DATA EXCERPTS Block Start

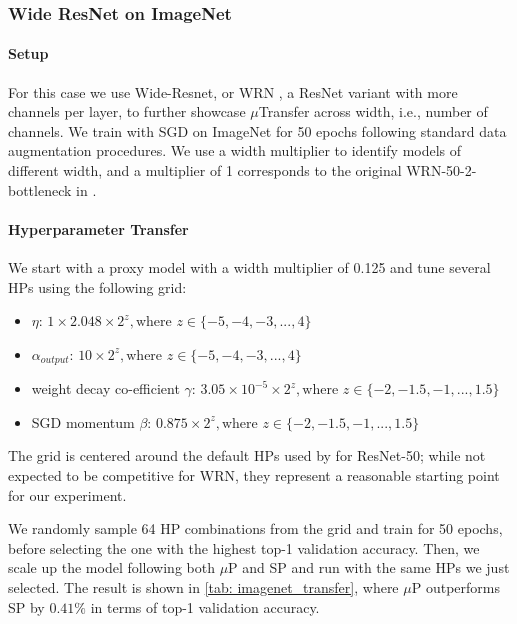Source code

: \documentclass{article}
\theoremstyle{definition}
\begin{document}
\subsubsection{Wide ResNet on ImageNet}

\paragraph{Setup}
For this case we use Wide-Resnet, or WRN \citep{zagoruyko2017wide}, a ResNet variant with more channels per layer, to further showcase $\mu$Transfer across width, i.e., number of channels.
We train with SGD on ImageNet for 50 epochs following standard data augmentation procedures.
We use a width multiplier to identify models of different width, and a multiplier of 1 corresponds to the original WRN-50-2-bottleneck in \citep{zagoruyko2017wide}.

\paragraph{Hyperparameter Transfer}
We start with a proxy model with a width multiplier of 0.125 and tune several HPs using the following grid:
\begin{itemize}
    \item $\eta$: $1 \times 2.048 \times 2^z, \text{where } z\in \{-5, -4, -3, ..., 4\}$
    \item $\alpha_{output}$: $10 \times 2^z, \text{where } z\in \{-5, -4, -3, ..., 4\}$
    \item weight decay co-efficient $\gamma$: $3.05 \times 10^{-5} \times 2^z, \text{where } z\in\{-2, -1.5, -1, ..., 1.5\}$
    \item SGD momentum $\beta$: $0.875 \times 2^z, \text{where } z\in\{-2, -1.5, -1, ..., 1.5\}$
\end{itemize}

The grid is centered around the default HPs used by \citep{nvidia_resnet50} for ResNet-50; while not expected to be competitive for WRN, they represent a reasonable starting point for our experiment.

We randomly sample 64 HP combinations from the grid and train for 50 epochs, before selecting the one with the highest top-1 validation accuracy.
Then, we scale up the model following both $\mu$P and SP and run with the same HPs we just selected.
The result is shown in \cref{tab: imagenet_transfer}, where $\mu$P outperforms SP by $0.41\%$ in terms of top-1 validation accuracy.
\end{document}
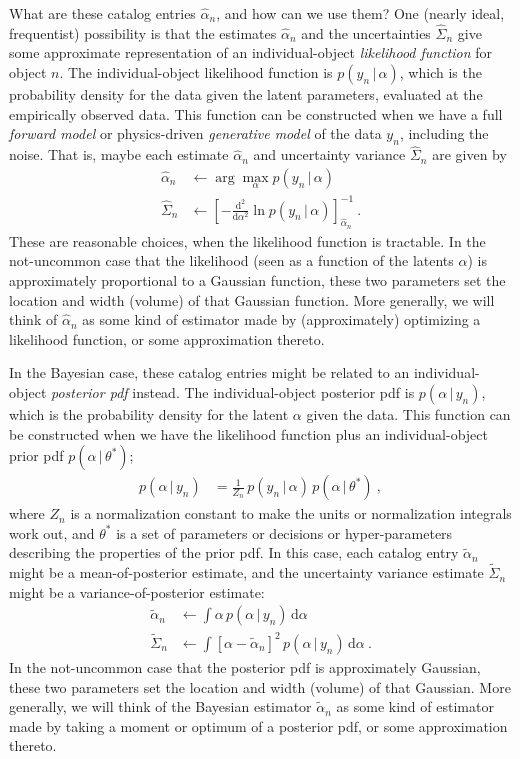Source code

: \documentclass[10pt]{article}
\newcommand{\given}{\,|\,}
\newcommand{\dd}{\mathrm{d}}
\begin{document}
What are these catalog entries $\hat{\alpha}_n$, and how can we use them?
One (nearly ideal, frequentist) possibility is that the estimates $\hat{\alpha}_n$ and the uncertainties $\hat{\Sigma}_n$ give some approximate representation of an individual-object \emph{likelihood function} for object $n$.
The individual-object likelihood function is $p(y_n\given\alpha)$, which is the probability density for the data given the latent parameters, evaluated at the empirically observed data.
This function can be constructed when we have a full \emph{forward model} or physics-driven \emph{generative model} of the data $y_n$, including the noise.
That is, maybe each estimate $\hat{\alpha}_n$ and uncertainty variance $\hat{\Sigma}_n$ are given by
\begin{align}
    \hat{\alpha}_n & \leftarrow \arg\max_{\alpha} p(y_n\given\alpha) \\
    \hat{\Sigma}_n & \leftarrow \left[-\frac{\dd^2}{\dd\alpha^2}\ln p(y_n\given\alpha)\right]_{\hat{\alpha}_n}^{-1} ~.
\end{align}
These are reasonable choices, when the likelihood function is tractable.
In the not-uncommon case that the likelihood (seen as a function of the latents $\alpha$) is approximately proportional to a Gaussian function, these two parameters set the location and width (volume) of that Gaussian function.
More generally, we will think of $\hat{\alpha}_n$ as some kind of estimator made by (approximately) optimizing a likelihood function, or some approximation thereto.

In the Bayesian case, these catalog entries might be related to an individual-object \emph{posterior pdf} instead.
The individual-object posterior pdf is $p(\alpha\given y_n)$, which is the probability density for the latent $\alpha$ given the data.
This function can be constructed when we have the likelihood function plus an individual-object prior pdf $p(\alpha\given\theta^\ast)$;
\begin{align}
    p(\alpha\given y_n) &= \frac{1}{Z_n}\,p(y_n\given\alpha)\,p(\alpha\given\theta^\ast) ~,
\end{align}
where $Z_n$ is a normalization constant to make the units or normalization integrals work out,
and $\theta^\ast$ is a set of parameters or decisions or hyper-parameters describing the properties of the prior pdf.
In this case, each catalog entry $\tilde{\alpha}_n$ might be a mean-of-posterior estimate, and the uncertainty variance estimate $\tilde{\Sigma}_n$ might be a variance-of-posterior estimate:
\begin{align}
    \tilde{\alpha}_n & \leftarrow \int \alpha\,p(\alpha\given y_n)\,\dd\alpha \\
    \tilde{\Sigma}_n & \leftarrow \int [\alpha - \tilde{\alpha}_n]^2\,p(\alpha\given y_n)\,\dd\alpha ~.
\end{align}
In the not-uncommon case that the posterior pdf is approximately Gaussian, these two parameters set the location and width (volume) of that Gaussian.
More generally, we will think of the Bayesian estimator $\tilde{\alpha}_n$ as some kind of estimator made by taking a moment or optimum of a posterior pdf, or some approximation thereto.
\end{document}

DATA EXCERPTS Block End

## [ACTIVITY]
Reproduce every record above exactly, but leave out the pictures.

## [RESPONSE AREA]
Source code

: \documentclass{article}
\theoremstyle{definition}
\begin{document}
\subsubsection{Wide ResNet on ImageNet}

\paragraph{Setup}
For this case we use Wide-Resnet, or WRN \citep{zagoruyko2017wide}, a ResNet variant with more channels per layer, to further showcase $\mu$Transfer across width, i.e., number of channels.
We train with SGD on ImageNet for 50 epochs following standard data augmentation procedures.
We use a width multiplier to identify models of different width, and a multiplier of 1 corresponds to the original WRN-50-2-bottleneck in \citep{zagoruyko2017wide}.

\paragraph{Hyperparameter Transfer}
We start with a proxy model with a width multiplier of 0.125 and tune several HPs using the following grid:
\begin{itemize}
    \item $\eta$: $1 \times 2.048 \times 2^z, \text{where } z\in \{-5, -4, -3, ..., 4\}$
    \item $\alpha_{output}$: $10 \times 2^z, \text{where } z\in \{-5, -4, -3, ..., 4\}$
    \item weight decay co-efficient $\gamma$: $3.05 \times 10^{-5} \times 2^z, \text{where } z\in\{-2, -1.5, -1, ..., 1.5\}$
    \item SGD momentum $\beta$: $0.875 \times 2^z, \text{where } z\in\{-2, -1.5, -1, ..., 1.5\}$
\end{itemize}

The grid is centered around the default HPs used by \citep{nvidia_resnet50} for ResNet-50; while not expected to be competitive for WRN, they represent a reasonable starting point for our experiment.

We randomly sample 64 HP combinations from the grid and train for 50 epochs, before selecting the one with the highest top-1 validation accuracy.
Then, we scale up the model following both $\mu$P and SP and run with the same HPs we just selected.
The result is shown in \cref{tab: imagenet_transfer}, where $\mu$P outperforms SP by $0.41\%$ in terms of top-1 validation accuracy.
\end{document}
Source code

: \documentclass[10pt]{article}
\newcommand{\given}{\,|\,}
\newcommand{\dd}{\mathrm{d}}
\begin{document}
What are these catalog entries $\hat{\alpha}_n$, and how can we use them?
One (nearly ideal, frequentist) possibility is that the estimates $\hat{\alpha}_n$ and the uncertainties $\hat{\Sigma}_n$ give some approximate representation of an individual-object \emph{likelihood function} for object $n$.
The individual-object likelihood function is $p(y_n\given\alpha)$, which is the probability density for the data given the latent parameters, evaluated at the empirically observed data.
This function can be constructed when we have a full \emph{forward model} or physics-driven \emph{generative model} of the data $y_n$, including the noise.
That is, maybe each estimate $\hat{\alpha}_n$ and uncertainty variance $\hat{\Sigma}_n$ are given by
\begin{align}
    \hat{\alpha}_n & \leftarrow \arg\max_{\alpha} p(y_n\given\alpha) \\
    \hat{\Sigma}_n & \leftarrow \left[-\frac{\dd^2}{\dd\alpha^2}\ln p(y_n\given\alpha)\right]_{\hat{\alpha}_n}^{-1} ~.
\end{align}
These are reasonable choices, when the likelihood function is tractable.
In the not-uncommon case that the likelihood (seen as a function of the latents $\alpha$) is approximately proportional to a Gaussian function, these two parameters set the location and width (volume) of that Gaussian function.
More generally, we will think of $\hat{\alpha}_n$ as some kind of estimator made by (approximately) optimizing a likelihood function, or some approximation thereto.

In the Bayesian case, these catalog entries might be related to an individual-object \emph{posterior pdf} instead.
The individual-object posterior pdf is $p(\alpha\given y_n)$, which is the probability density for the latent $\alpha$ given the data.
This function can be constructed when we have the likelihood function plus an individual-object prior pdf $p(\alpha\given\theta^\ast)$;
\begin{align}
    p(\alpha\given y_n) &= \frac{1}{Z_n}\,p(y_n\given\alpha)\,p(\alpha\given\theta^\ast) ~,
\end{align}
where $Z_n$ is a normalization constant to make the units or normalization integrals work out,
and $\theta^\ast$ is a set of parameters or decisions or hyper-parameters describing the properties of the prior pdf.
In this case, each catalog entry $\tilde{\alpha}_n$ might be a mean-of-posterior estimate, and the uncertainty variance estimate $\tilde{\Sigma}_n$ might be a variance-of-posterior estimate:
\begin{align}
    \tilde{\alpha}_n & \leftarrow \int \alpha\,p(\alpha\given y_n)\,\dd\alpha \\
    \tilde{\Sigma}_n & \leftarrow \int [\alpha - \tilde{\alpha}_n]^2\,p(\alpha\given y_n)\,\dd\alpha ~.
\end{align}
In the not-uncommon case that the posterior pdf is approximately Gaussian, these two parameters set the location and width (volume) of that Gaussian.
More generally, we will think of the Bayesian estimator $\tilde{\alpha}_n$ as some kind of estimator made by taking a moment or optimum of a posterior pdf, or some approximation thereto.
\end{document}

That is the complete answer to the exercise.